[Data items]

• • • • • • •

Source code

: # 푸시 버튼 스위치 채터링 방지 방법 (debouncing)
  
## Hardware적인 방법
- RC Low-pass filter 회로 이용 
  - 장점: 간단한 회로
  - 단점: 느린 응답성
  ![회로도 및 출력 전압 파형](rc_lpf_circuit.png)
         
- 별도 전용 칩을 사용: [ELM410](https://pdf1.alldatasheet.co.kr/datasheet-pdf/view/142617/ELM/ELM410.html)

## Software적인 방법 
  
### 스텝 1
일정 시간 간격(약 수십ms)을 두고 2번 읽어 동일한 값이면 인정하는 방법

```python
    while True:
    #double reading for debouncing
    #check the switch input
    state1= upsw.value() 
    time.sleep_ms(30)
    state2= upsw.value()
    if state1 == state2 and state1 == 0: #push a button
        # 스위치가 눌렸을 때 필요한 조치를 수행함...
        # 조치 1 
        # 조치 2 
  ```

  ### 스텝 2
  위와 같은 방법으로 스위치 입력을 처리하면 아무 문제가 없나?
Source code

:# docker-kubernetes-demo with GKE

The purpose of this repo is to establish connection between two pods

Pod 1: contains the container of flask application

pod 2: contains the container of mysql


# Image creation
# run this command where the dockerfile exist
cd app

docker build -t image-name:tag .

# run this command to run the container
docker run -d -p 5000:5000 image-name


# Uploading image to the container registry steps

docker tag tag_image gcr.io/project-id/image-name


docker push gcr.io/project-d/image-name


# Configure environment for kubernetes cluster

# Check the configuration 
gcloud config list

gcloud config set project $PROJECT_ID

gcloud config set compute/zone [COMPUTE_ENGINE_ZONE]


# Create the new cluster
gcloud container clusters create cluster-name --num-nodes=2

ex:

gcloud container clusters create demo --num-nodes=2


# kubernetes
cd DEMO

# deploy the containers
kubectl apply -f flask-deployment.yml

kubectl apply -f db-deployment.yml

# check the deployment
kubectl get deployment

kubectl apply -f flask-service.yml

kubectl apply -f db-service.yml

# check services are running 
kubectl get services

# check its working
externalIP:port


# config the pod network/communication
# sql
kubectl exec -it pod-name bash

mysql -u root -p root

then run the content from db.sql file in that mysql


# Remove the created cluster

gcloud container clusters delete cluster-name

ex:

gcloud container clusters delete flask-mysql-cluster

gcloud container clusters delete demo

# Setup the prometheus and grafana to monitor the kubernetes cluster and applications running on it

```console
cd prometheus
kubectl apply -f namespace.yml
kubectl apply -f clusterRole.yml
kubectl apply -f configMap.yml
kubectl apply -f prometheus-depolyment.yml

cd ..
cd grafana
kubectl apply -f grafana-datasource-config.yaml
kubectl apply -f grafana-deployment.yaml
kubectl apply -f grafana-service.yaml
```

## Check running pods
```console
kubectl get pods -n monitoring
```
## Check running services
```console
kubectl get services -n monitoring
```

• • • • • • •

Assigned task | Output every entry exactly as it appears.

The completed task |
Source code

: # 푸시 버튼 스위치 채터링 방지 방법 (debouncing)
  
## Hardware적인 방법
- RC Low-pass filter 회로 이용 
  - 장점: 간단한 회로
  - 단점: 느린 응답성
  ![회로도 및 출력 전압 파형](rc_lpf_circuit.png)
         
- 별도 전용 칩을 사용: [ELM410](https://pdf1.alldatasheet.co.kr/datasheet-pdf/view/142617/ELM/ELM410.html)

## Software적인 방법 
  
### 스텝 1
일정 시간 간격(약 수십ms)을 두고 2번 읽어 동일한 값이면 인정하는 방법

```python
    while True:
    #double reading for debouncing
    #check the switch input
    state1= upsw.value() 
    time.sleep_ms(30)
    state2= upsw.value()
    if state1 == state2 and state1 == 0: #push a button
        # 스위치가 눌렸을 때 필요한 조치를 수행함...
        # 조치 1 
        # 조치 2 
  ```

  ### 스텝 2
  위와 같은 방법으로 스위치 입력을 처리하면 아무 문제가 없나?
Source code

:# docker-kubernetes-demo with GKE

The purpose of this repo is to establish connection between two pods

Pod 1: contains the container of flask application

pod 2: contains the container of mysql


# Image creation
# run this command where the dockerfile exist
cd app

docker build -t image-name:tag .

# run this command to run the container
docker run -d -p 5000:5000 image-name


# Uploading image to the container registry steps

docker tag tag_image gcr.io/project-id/image-name


docker push gcr.io/project-d/image-name


# Configure environment for kubernetes cluster

# Check the configuration 
gcloud config list

gcloud config set project $PROJECT_ID

gcloud config set compute/zone [COMPUTE_ENGINE_ZONE]


# Create the new cluster
gcloud container clusters create cluster-name --num-nodes=2

ex:

gcloud container clusters create demo --num-nodes=2


# kubernetes
cd DEMO

# deploy the containers
kubectl apply -f flask-deployment.yml

kubectl apply -f db-deployment.yml

# check the deployment
kubectl get deployment

kubectl apply -f flask-service.yml

kubectl apply -f db-service.yml

# check services are running 
kubectl get services

# check its working
externalIP:port


# config the pod network/communication
# sql
kubectl exec -it pod-name bash

mysql -u root -p root

then run the content from db.sql file in that mysql


# Remove the created cluster

gcloud container clusters delete cluster-name

ex:

gcloud container clusters delete flask-mysql-cluster

gcloud container clusters delete demo

# Setup the prometheus and grafana to monitor the kubernetes cluster and applications running on it

```console
cd prometheus
kubectl apply -f namespace.yml
kubectl apply -f clusterRole.yml
kubectl apply -f configMap.yml
kubectl apply -f prometheus-depolyment.yml

cd ..
cd grafana
kubectl apply -f grafana-datasource-config.yaml
kubectl apply -f grafana-deployment.yaml
kubectl apply -f grafana-service.yaml
```

## Check running pods
```console
kubectl get pods -n monitoring
```
## Check running services
```console
kubectl get services -n monitoring
```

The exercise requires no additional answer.